A: Following the formulation in the excel spreadsheet (see 'Recipes' tab), add all ingredients except for the divalents (Ca2+ and Mg2+) and the hydrochloric acid.  At this point the pH will be 12 as NMDG is highly basic.  Titrate the pH to 7.3-7.4 by addition of 10N HCl (~8 mL).  Once the pH is in the correct range, add the Ca2+ and Mg2+ from concentrated stocks and top off the volume to 1 Liter with purified water (MilliQ water system recommended).  Measure and adjust the osmolarity to 300-310 mOsm.  The osmolarity should already be at or near this range with no adjustment, and this is a good indication of whether all the ingredients were added and in the correct amounts.
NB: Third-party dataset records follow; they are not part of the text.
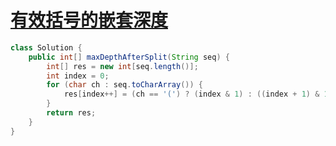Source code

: # [有效括号的嵌套深度](https://leetcode-cn.com/problems/maximum-nesting-depth-of-two-valid-parentheses-strings/)

```java
class Solution {
    public int[] maxDepthAfterSplit(String seq) {
        int[] res = new int[seq.length()];
        int index = 0;
        for (char ch : seq.toCharArray()) {
            res[index++] = (ch == '(') ? (index & 1) : ((index + 1) & 1);
        }
        return res;
    }
}
```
Note that an internet blog for patch clamping has indicated that NMDG is not stable and goes bad after ~3 weeks.  We have never experienced any such problems and we routinely order large amounts of NMDG from Sigma (M2004-1KG) and store the containers at room temperature for many months.


Q: Can I make 10X stock solutions for NMDG aCSF?

​Stock solutions are possible if certain components are omitted (thiourea, ascorbate, pyruvate, etc) and added fresh.  However, because of the inherent difficulty in preparing healthy adult brain slices and the multiple components that can't go into concentrated stocks, we favor making all solutions fresh and using them within a few days (one week at most). 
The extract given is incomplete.